Stripe and Paradigm opened the public testnet for Tempo in December 2025 - a Layer 1 blockchain purpose-built for stablecoin payments. The platform features sub-second finality, dedicated payment lanes separated from general-purpose smart contract traffic, and built-in compliance and accounting system interoperability.
Industry Support
Early technical input came from OpenAI and Shopify, with Visa, Mastercard, and UBS subsequently joining as network participants. Klarna announced KlarnaUSD, the first bank-issued stablecoin to be built on Tempo - positioning the platform as multi-tenant infrastructure rather than a Stripe-only tool.
Settlement Architecture
Tempo is designed as a "neutral coordination layer" for cross-border payment settlement. Unlike general-purpose blockchains, its architecture prioritises payment-specific requirements: regulatory compliance hooks, accounting standard compatibility, and settlement finality guarantees.

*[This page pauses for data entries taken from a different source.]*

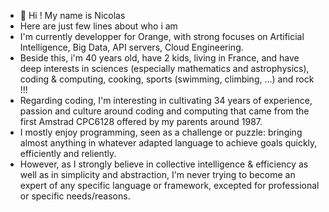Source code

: - 👋 Hi ! My name is Nicolas
- Here are just few lines about who i am
- I'm currently developper for Orange, with strong focuses on Artificial Intelligence, Big Data, API servers, Cloud Engineering.
- Beside this, i'm 40 years old, have 2 kids, living in France, and have deep interests in sciences (especially mathematics and astrophysics), coding & computing, cooking, sports (swimming, climbing, ...) and rock !!!
- Regarding coding, I'm interesting in cultivating 34 years of experience, passion and culture around coding and computing that came from the first Amstrad CPC6128 offered by my parents around 1987.
- I mostly enjoy programming, seen as a challenge or puzzle: bringing almost anything in whatever adapted language to achieve goals quickly, efficiently and reliently.
- However, as I strongly believe in collective intelligence & efficiency as well as in simplicity and abstraction, I'm never trying to become an expert of any specific language or framework, excepted for professional or specific needs/reasons. 

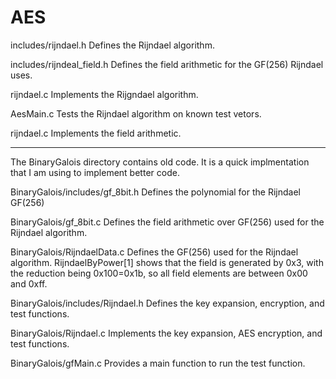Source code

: AES
===

includes/rijndael.h
    Defines the Rijndael algorithm.

includes/rijndeal_field.h
    Defines the field arithmetic for the GF(256) Rijndael uses.

rijndael.c
    Implements the Rijgndael algorithm.

AesMain.c
    Tests the Rijndael algorithm on known test vetors.

rijndael.c
    Implements the field arithmetic.


-------------------------------------------------------------------
The BinaryGalois directory contains old code.  It is a quick
implmentation that I am using to implement better code.

BinaryGalois/includes/gf_8bit.h
    Defines the polynomial for the Rijndael GF(256)

BinaryGalois/gf_8bit.c
    Defines the field arithmetic over GF(256) used for the Rijndael algorithm.

BinaryGalois/RijndaelData.c
    Defines the GF(256) used for the Rijndael algorithm.  RijndaelByPower[1] shows
    that the field is generated by 0x3, with the reduction being 0x100=0x1b, so all
    field elements are between 0x00 and 0xff.

BinaryGalois/includes/Rijndael.h
    Defines the key expansion, encryption, and test functions.

BinaryGalois/Rijndael.c
    Implements the key expansion, AES encryption, and test functions.

BinaryGalois/gfMain.c
    Provides a main function to run the test function.


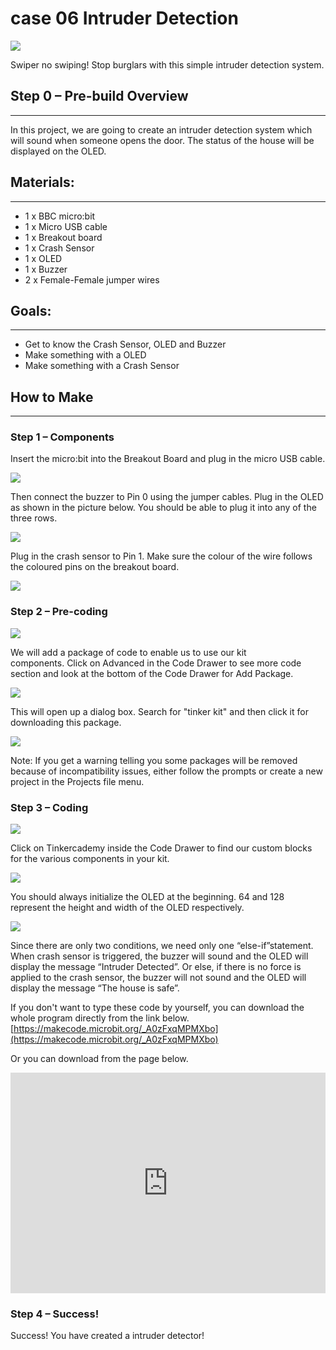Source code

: # case 06 Intruder Detection 

![](./images/RL8DL2M.png)

Swiper no swiping!
Stop burglars with this simple intruder detection system.


## Step 0 – Pre-build Overview  
---

In this project, we are going to create an intruder detection system which will sound when someone opens the door. The status of the house will be displayed on the OLED.  


## Materials:  
---

- 1 x BBC micro:bit
- 1 x Micro USB cable
- 1 x Breakout board
- 1 x Crash Sensor
- 1 x OLED
- 1 x Buzzer
- 2 x Female-Female jumper wires


## Goals:  
---

- Get to know the Crash Sensor, OLED and Buzzer
- Make something with a OLED
- Make something with a Crash Sensor


## How to Make    
---  

### Step 1 – Components    

Insert the micro:bit into the Breakout Board and plug in the micro USB cable.  

![](./images/cvJnbqE.jpg)  

Then connect the buzzer to Pin 0 using the jumper cables. Plug in the OLED as shown in the picture below. You should be able to plug it into any of the three rows.  

![](./images/3benydL.jpg)  

Plug in the crash sensor to Pin 1. Make sure the colour of the wire follows the coloured pins on the breakout board.  

![](./images/YvQkd81.jpg)  


### Step 2 – Pre-coding    

![](./images/qPgEmnW.jpg)  

We will add a package of code to enable us to use our kit components. Click on Advanced in the Code Drawer to see more code section and look at the bottom of the Code Drawer for Add Package.  

![](./images/IWhPZeP.png)  

This will open up a dialog box. Search for "tinker kit" and then click it for downloading this package.   

![](./images/b0vriWO.png)  

Note: If you get a warning telling you some packages will be removed because of incompatibility issues, either follow the prompts or create a new project in the Projects file menu.  


### Step 3 – Coding    

![](./images/OKjXb0c.jpg)  

Click on Tinkercademy inside the Code Drawer to find our custom blocks for the various components in your kit.  

![](./images/UwHfSVv.jpg)   

You should always initialize the OLED at the beginning. 64 and 128 represent the height and width of the OLED respectively.  

![](./images/GIhLCLU.jpg)  

Since there are only two conditions, we need only one “else-if”statement.  
When crash sensor is triggered, the buzzer will sound and the OLED will display the message “Intruder Detected”. Or else, if there is no force is applied to the crash sensor, the buzzer will not sound and the OLED will display the message “The house is safe”.

If you don't want to type these code by yourself, you can download the whole program directly from the link below.   [https://makecode.microbit.org/_A0zFxqMPMXbo](https://makecode.microbit.org/_A0zFxqMPMXbo)  

Or you can download from the page below.  

<div style="position:relative;height:0;padding-bottom:70%;overflow:hidden;"><iframe style="position:absolute;top:0;left:0;width:100%;height:100%;" src="https://makecode.microbit.org/#pub:_A0zFxqMPMXbo" frameborder="0" sandbox="allow-popups allow-forms allow-scripts allow-same-origin"></iframe></div>  


### Step 4 – Success!    

Success! You have created a intruder detector!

Stripe positioned Tempo as an alternative to correspondent banking for cross-border settlement.
What This Means
The world's largest private payment company building its own blockchain settlement layer is a watershed moment. If Tempo achieves adoption beyond Stripe's network, it creates an entirely new cross-border settlement rail that competes with SWIFT, correspondent banking, and existing card network settlement. The participation of Visa, Mastercard, and UBS suggests incumbents view Tempo as infrastructure to participate in rather than compete against.